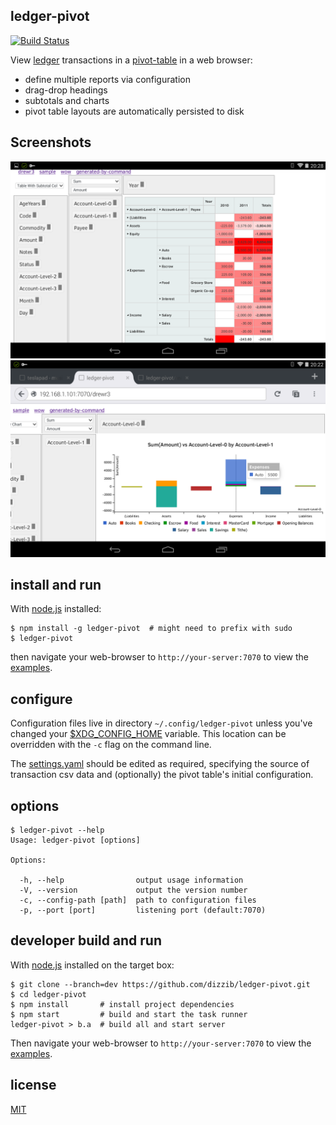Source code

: ## ledger-pivot
[![Build Status](https://travis-ci.org/dizzib/ledger-pivot.svg?branch=master)](https://travis-ci.org/dizzib/ledger-pivot)

View [ledger] transactions in a [pivot-table] in a web browser:

- define multiple reports via configuration
- drag-drop headings
- subtotals and charts
- pivot table layouts are automatically persisted to disk

## Screenshots

![screenshot 1](./readme/table.png)
![screenshot 2](./readme/chart.png)

## install and run

With [node.js] installed:

    $ npm install -g ledger-pivot  # might need to prefix with sudo
    $ ledger-pivot

then navigate your web-browser to `http://your-server:7070` to view the [examples].

## configure

Configuration files live in directory `~/.config/ledger-pivot` unless
you've changed your [$XDG_CONFIG_HOME] variable.
This location can be overridden with the `-c` flag on the command line.

The [settings.yaml] should be edited as required, specifying the source
of transaction csv data and (optionally) the pivot table's initial configuration.

## options

    $ ledger-pivot --help
    Usage: ledger-pivot [options]

    Options:

      -h, --help                output usage information
      -V, --version             output the version number
      -c, --config-path [path]  path to configuration files
      -p, --port [port]         listening port (default:7070)

## developer build and run

With [node.js] installed on the target box:

    $ git clone --branch=dev https://github.com/dizzib/ledger-pivot.git
    $ cd ledger-pivot
    $ npm install       # install project dependencies
    $ npm start         # build and start the task runner
    ledger-pivot > b.a  # build all and start server

Then navigate your web-browser to `http://your-server:7070` to view the [examples].

## license

[MIT](./LICENSE)

[$XDG_CONFIG_HOME]: http://standards.freedesktop.org/basedir-spec/basedir-spec-latest.html
[ledger]: http://www.ledger-cli.org
[node.js]: http://nodejs.org
[pivot-table]: http://nicolas.kruchten.com/pivottable
[settings.yaml]: ./site/config/settings.yaml
[examples]: ./site/example

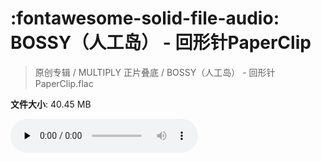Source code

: # :fontawesome-solid-file-audio: BOSSY（人工岛） - 回形针PaperClip

> 原创专辑 / MULTIPLY 正片叠底 / BOSSY（人工岛） - 回形针PaperClip.flac

**文件大小**: 40.45 MB

<audio preload="none" controls><source src="https://file.hsyhx.top/原创专辑/MULTIPLY_正片叠底/BOSSY（人工岛） - 回形针PaperClip.flac" type="audio/mpeg">您的浏览器不支持此音频格式</audio>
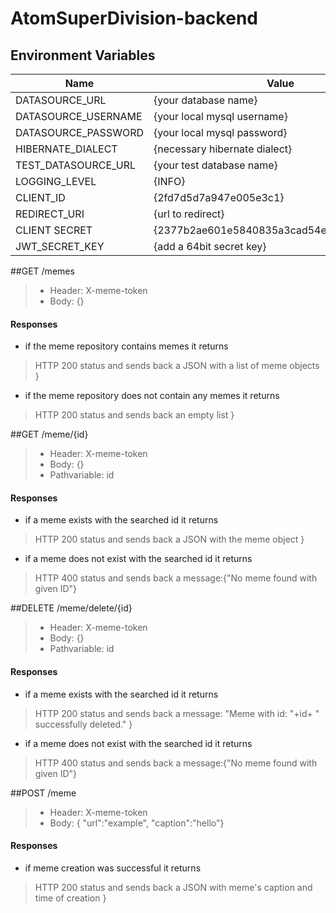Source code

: # AtomSuperDivision-backend

## Environment Variables

|Name                | Value                        |
|--------------------|------------------------------|
|DATASOURCE_URL	     |{your database name}          |
|DATASOURCE_USERNAME |{your local mysql username}   |
|DATASOURCE_PASSWORD |{your local mysql password}   |
|HIBERNATE_DIALECT   |{necessary hibernate dialect} |
|TEST_DATASOURCE_URL |{your test database name}     |
|LOGGING_LEVEL       |{INFO}                           |
|CLIENT_ID           |{2fd7d5d7a947e005e3c1}                           |
|REDIRECT_URI        |{url to redirect}             |        
|CLIENT SECRET       |{2377b2ae601e5840835a3cad54e7233f05fe2a66}                           |
|JWT_SECRET_KEY      |{add a 64bit secret key}     |

##GET /memes
> - Header: X-meme-token 
> - Body: {}
####  Responses
* if the meme repository contains memes it returns 
> HTTP 200 status and sends back a JSON with a list of meme objects }
* if the meme repository does not contain any memes it returns 
> HTTP 200 status and sends back an empty list }

##GET /meme/{id}
> - Header: X-meme-token 
> - Body: {}
> - Pathvariable: id
####  Responses
* if a meme exists with the searched id it returns
> HTTP 200 status and sends back a JSON with the meme object }
* if a meme does not exist with the searched id it returns 
> HTTP 400 status and sends back a message:{"No meme found with given ID"}

##DELETE /meme/delete/{id}
> - Header: X-meme-token 
> - Body: {}
> - Pathvariable: id
####  Responses
* if a meme exists with the searched id it returns
> HTTP 200 status and sends back a message: "Meme with id: "+id+ " successfully deleted." }
* if a meme does not exist with the searched id it returns 
> HTTP 400 status and sends back a message:{"No meme found with given ID"}


##POST /meme
> - Header: X-meme-token 
> - Body: {   "url":"example",
              "caption":"hello"}
####  Responses
* if meme creation was successful it returns
> HTTP 200 status and sends back a JSON with meme's caption and time of creation }
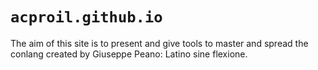 # `acproil.github.io`

The aim of this site is to present and give tools to master and spread the
conlang created by Giuseppe Peano: Latino sine flexione.
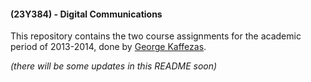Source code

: #### (23Y384) - Digital Communications
This repository contains the two course assignments for the academic period of 2013-2014, done by
[George Kaffezas](https://github.com/gkffzs).

*(there will be some updates in this README soon)*
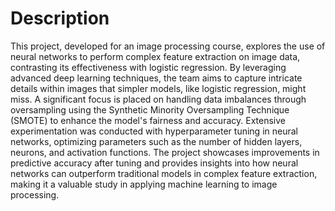 # Description

This project, developed for an image processing course, explores the use of neural networks to perform complex feature extraction on image data, contrasting its effectiveness with logistic regression. By leveraging advanced deep learning techniques, the team aims to capture intricate details within images that simpler models, like logistic regression, might miss. A significant focus is placed on handling data imbalances through oversampling using the Synthetic Minority Oversampling Technique (SMOTE) to enhance the model's fairness and accuracy. Extensive experimentation was conducted with hyperparameter tuning in neural networks, optimizing parameters such as the number of hidden layers, neurons, and activation functions. The project showcases improvements in predictive accuracy after tuning and provides insights into how neural networks can outperform traditional models in complex feature extraction, making it a valuable study in applying machine learning to image processing.
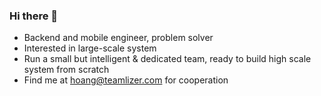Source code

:### Hi there 👋

<!--
**hugo53/hugo53** is a ✨ _special_ ✨ repository because its `README.md` (this file) appears on your GitHub profile.

Here are some ideas to get you started:

- 🔭 I’m currently working on ...
- 🌱 I’m currently learning ...
- 👯 I’m looking to collaborate on ...
- 🤔 I’m looking for help with ...
- 💬 Ask me about ...
- 📫 How to reach me: ...
- 😄 Pronouns: ...
- ⚡ Fun fact: ...
-->

- Backend and mobile engineer, problem solver
- Interested in large-scale system
- Run a small but intelligent & dedicated team, ready to build high scale system from scratch
- Find me at hoang@teamlizer.com for cooperation
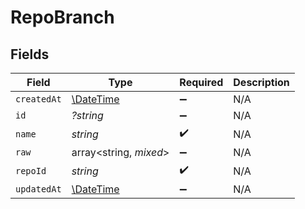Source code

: # RepoBranch


## Fields

| Field                                                         | Type                                                          | Required                                                      | Description                                                   |
| ------------------------------------------------------------- | ------------------------------------------------------------- | ------------------------------------------------------------- | ------------------------------------------------------------- |
| `createdAt`                                                   | [\DateTime](https://www.php.net/manual/en/class.datetime.php) | :heavy_minus_sign:                                            | N/A                                                           |
| `id`                                                          | *?string*                                                     | :heavy_minus_sign:                                            | N/A                                                           |
| `name`                                                        | *string*                                                      | :heavy_check_mark:                                            | N/A                                                           |
| `raw`                                                         | array<string, *mixed*>                                        | :heavy_minus_sign:                                            | N/A                                                           |
| `repoId`                                                      | *string*                                                      | :heavy_check_mark:                                            | N/A                                                           |
| `updatedAt`                                                   | [\DateTime](https://www.php.net/manual/en/class.datetime.php) | :heavy_minus_sign:                                            | N/A                                                           |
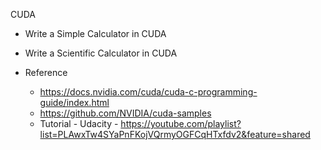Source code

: CUDA

- Write a Simple Calculator in CUDA

- Write a Scientific Calculator in CUDA


- Reference
  - https://docs.nvidia.com/cuda/cuda-c-programming-guide/index.html
  - https://github.com/NVIDIA/cuda-samples
  - Tutorial - Udacity -  https://youtube.com/playlist?list=PLAwxTw4SYaPnFKojVQrmyOGFCqHTxfdv2&feature=shared
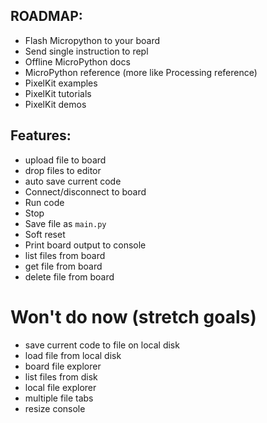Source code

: ## ROADMAP:
- Flash Micropython to your board
- Send single instruction to repl
- Offline MicroPython docs
- MicroPython reference (more like Processing reference)
- PixelKit examples
- PixelKit tutorials
- PixelKit demos

## Features:
- upload file to board
- drop files to editor
- auto save current code
- Connect/disconnect to board
- Run code
- Stop
- Save file as `main.py`
- Soft reset
- Print board output to console
- list files from board
- get file from board
- delete file from board

# Won't do now (stretch goals)
- save current code to file on local disk
- load file from local disk
- board file explorer
- list files from disk
- local file explorer
- multiple file tabs
- resize console

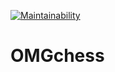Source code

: [![Maintainability](https://api.codeclimate.com/v1/badges/a99a88d28ad37a79dbf6/maintainability)](https://github.com/mfinzi/OMGchess/maintainability)
# OMGchess
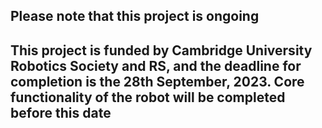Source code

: ## Please note that this project is ongoing
## This project is funded by Cambridge University Robotics Society and RS, and the deadline for completion is the 28th September, 2023. Core functionality of the robot will be completed before this date
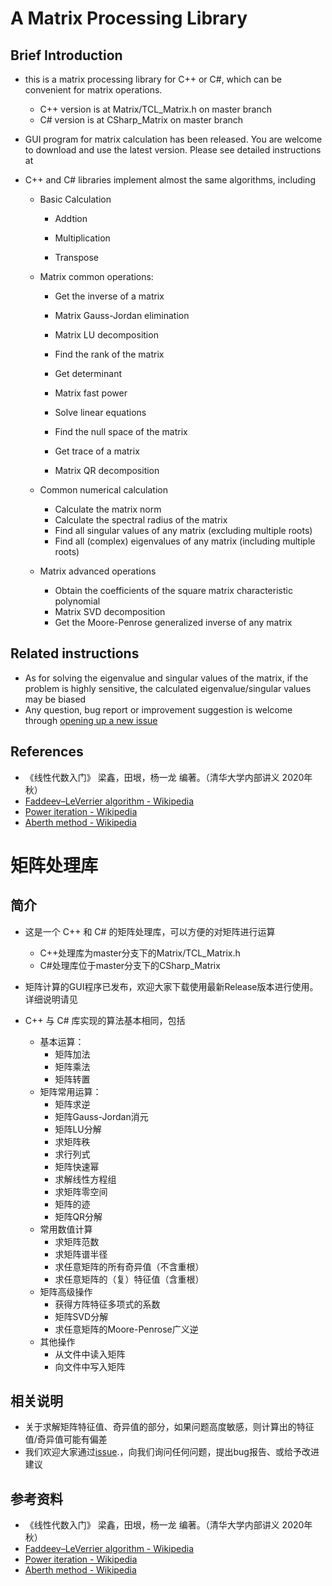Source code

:#  A Matrix Processing Library

## Brief Introduction

- this is a matrix processing library for C++ or C#, which can be convenient for matrix operations.
  - C++ version is at Matrix/TCL_Matrix.h on master branch
  - C# version is at CSharp_Matrix on master branch

- GUI program for matrix calculation has been released. You are welcome to download and use the latest version. Please see detailed instructions at 

  [MatrixCal/README.md]: ./MatrixCal/README.md

- C++ and C# libraries implement almost the same algorithms, including

  - Basic Calculation

    - Addtion

    - Multiplication
    - Transpose

  - Matrix common operations:

    - Get the inverse of a matrix

    - Matrix Gauss-Jordan elimination

    - Matrix LU decomposition

    - Find the rank of the matrix

    - Get determinant

    - Matrix fast power
    - Solve linear equations
    - Find the null space of the matrix
    - Get trace of a matrix
    - Matrix QR decomposition

  - Common numerical calculation

    - Calculate the matrix norm
    - Calculate the spectral radius of the matrix
    - Find all singular values of any matrix (excluding multiple roots)
    - Find all (complex) eigenvalues of any matrix (including multiple roots)

  - Matrix advanced operations

    - Obtain the coefficients of the square matrix characteristic polynomial
    - Matrix SVD decomposition
    - Get the Moore-Penrose generalized inverse of any matrix


## Related instructions

- As for solving the eigenvalue and singular values of the matrix, if the problem is highly sensitive, the calculated eigenvalue/singular values may be biased
- Any question, bug report or improvement suggestion is welcome through [opening up a new issue](https://github.com/TCL606/Matrix/issues)

## References

- 《线性代数入门》 梁鑫，田垠，杨一龙 编著。（清华大学内部讲义 2020年秋）
- [Faddeev–LeVerrier algorithm - Wikipedia](https://en.wikipedia.org/wiki/Faddeev–LeVerrier_algorithm)
- [Power iteration - Wikipedia](https://en.wikipedia.org/wiki/Power_iteration)
- [Aberth method - Wikipedia](https://en.wikipedia.org/wiki/Aberth_method)

# 矩阵处理库

## 简介

- 这是一个 C++ 和 C# 的矩阵处理库，可以方便的对矩阵进行运算

  - C++处理库为master分支下的Matrix/TCL_Matrix.h
  - C#处理库位于master分支下的CSharp_Matrix

- 矩阵计算的GUI程序已发布，欢迎大家下载使用最新Release版本进行使用。详细说明请见

  [MatrixCal/README.md]: ./MatrixCal/README.md

- C++ 与 C# 库实现的算法基本相同，包括

  - 基本运算：
    - 矩阵加法
    - 矩阵乘法
    - 矩阵转置
  - 矩阵常用运算：
    - 矩阵求逆
    - 矩阵Gauss-Jordan消元
    - 矩阵LU分解
    - 求矩阵秩
    - 求行列式
    - 矩阵快速幂
    - 求解线性方程组
    - 求矩阵零空间
    - 矩阵的迹
    - 矩阵QR分解
  - 常用数值计算
    - 求矩阵范数
    - 求矩阵谱半径
    - 求任意矩阵的所有奇异值（不含重根）
    - 求任意矩阵的（复）特征值（含重根）
  - 矩阵高级操作
    - 获得方阵特征多项式的系数
    - 矩阵SVD分解
    - 求任意矩阵的Moore-Penrose广义逆
  - 其他操作
    - 从文件中读入矩阵
    - 向文件中写入矩阵

## 相关说明

- 关于求解矩阵特征值、奇异值的部分，如果问题高度敏感，则计算出的特征值/奇异值可能有偏差
- 我们欢迎大家通过[issue](https://github.com/TCL606/Matrix/issues).，向我们询问任何问题，提出bug报告、或给予改进建议

## 参考资料

- 《线性代数入门》 梁鑫，田垠，杨一龙 编著。（清华大学内部讲义 2020年秋）
- [Faddeev–LeVerrier algorithm - Wikipedia](https://en.wikipedia.org/wiki/Faddeev–LeVerrier_algorithm)
- [Power iteration - Wikipedia](https://en.wikipedia.org/wiki/Power_iteration)
- [Aberth method - Wikipedia](https://en.wikipedia.org/wiki/Aberth_method)
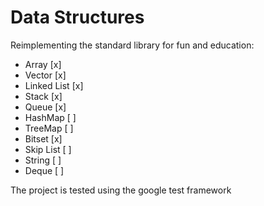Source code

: # Data Structures

Reimplementing the standard library for fun and education:

* Array       [x]
* Vector      [x]
* Linked List [x]
* Stack       [x]
* Queue       [x]
* HashMap     [ ]
* TreeMap     [ ]
* Bitset      [x]
* Skip List   [ ]
* String      [ ]
* Deque       [ ]

The project is tested using the google test framework
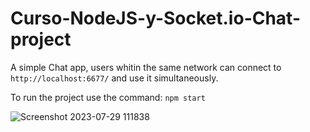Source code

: # Curso-NodeJS-y-Socket.io-Chat-project

A simple Chat app, users whitin the same network can connect to `http://localhost:6677/` and use it simultaneously.



To run the project use the command: `npm start`

![Screenshot 2023-07-29 111838](https://github.com/kamiwey/Curso-NodeJS-y-Socket.io-Chat-project/assets/565899/25a261c5-1989-4208-a3a4-2f56a6933872)
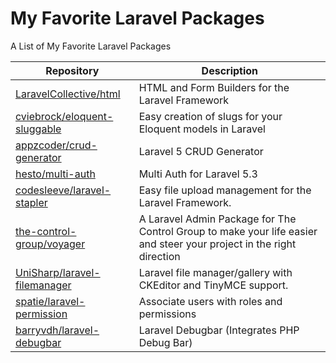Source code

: # My Favorite Laravel Packages

A List of My Favorite Laravel Packages


| Repository | Description |
|------------|-------------|
| [LaravelCollective/html](https://github.com/LaravelCollective/html) | HTML and Form Builders for the Laravel Framework |
| [cviebrock/eloquent-sluggable](https://github.com/cviebrock/eloquent-sluggable) |  Easy creation of slugs for your Eloquent models in Laravel |
| [appzcoder/crud-generator](https://github.com/appzcoder/crud-generator) | Laravel 5 CRUD Generator |
| [hesto/multi-auth](https://github.com/hesto/multi-auth) |  Multi Auth for Laravel 5.3 |
| [codesleeve/laravel-stapler](https://github.com/codesleeve/laravel-stapler) | Easy file upload management for the Laravel Framework. |
| [the-control-group/voyager](https://github.com/the-control-group/voyager) | A Laravel Admin Package for The Control Group to make your life easier and steer your project in the right direction |
| [UniSharp/laravel-filemanager](https://github.com/UniSharp/laravel-filemanager) | Laravel file manager/gallery with CKEditor and TinyMCE support. |
| [spatie/laravel-permission](https://github.com/spatie/laravel-permission) | Associate users with roles and permissions |
| [barryvdh/laravel-debugbar](https://github.com/barryvdh/laravel-debugbar) | Laravel Debugbar (Integrates PHP Debug Bar) |
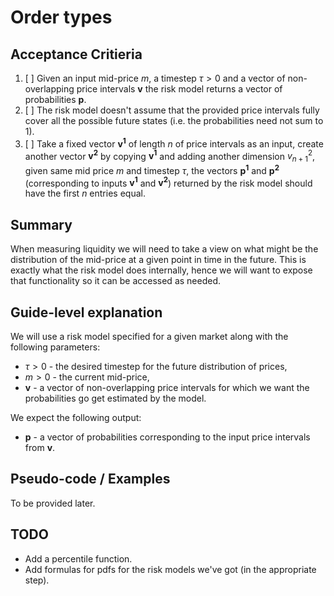 # Order types

## Acceptance Critieria

1. [ ] Given an input mid-price $`m`$, a timestep $`\tau > 0`$ and a vector of non-overlapping price intervals $`\mathbf{v}`$ the risk model returns a vector of probabilities $`\mathbf{p}`$.
2. [ ] The risk model doesn't assume that the provided price intervals fully cover all the possible future states (i.e. the probabilities need not sum to 1).
3. [ ] Take a fixed vector $`\mathbf{v^1}`$ of length $`n`$ of price intervals as an input, create another vector $`\mathbf{v^2}`$ by copying $`\mathbf{v^1}`$ and adding another dimension $`v^2_{n+1}`$, given same mid price $`m`$ and timestep $`\tau`$, the vectors $`\mathbf{p^1}`$ and $`\mathbf{p^2}`$ (corresponding to inputs $`\mathbf{v^1}`$ and $`\mathbf{v^2}`$) returned by the risk model should have the first $`n`$ entries equal.

## Summary

When measuring liquidity we will need to take a view on what might be the distribution of the mid-price at a given point in time in the future. This is exactly what the risk model does internally, hence we will want to expose that functionality so it can be accessed as needed.

## Guide-level explanation

We will use a risk model specified for a given market along with the following parameters:

* $`\tau > 0`$ - the desired timestep for the future distribution of prices,
* $`m > 0`$ - the current mid-price,
* $`\mathbf{v}`$ - a vector of non-overlapping price intervals for which we want the probabilities go get estimated by the model.

We expect the following output:

* $`\mathbf{p}`$ - a vector of probabilities corresponding to the input price intervals from $`\mathbf{v}`$.

## Pseudo-code / Examples

To be provided later.

## TODO

* Add a percentile function. 
* Add formulas for pdfs for the risk models we've got (in the appropriate step).
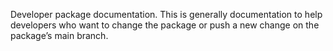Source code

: ﻿Developer package documentation. This is generally documentation to help developers who want to change the package or push a new change on the package’s main branch.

○ ○ ○ ○

Task prompt: Show each line of the listing that holds the string "creation".

Answer area:
* if meme creation was successful it returns
> HTTP 200 status and sends back a JSON with meme's caption and time of creation }
| [cviebrock/eloquent-sluggable](https://github.com/cviebrock/eloquent-sluggable) |  Easy creation of slugs for your Eloquent models in Laravel |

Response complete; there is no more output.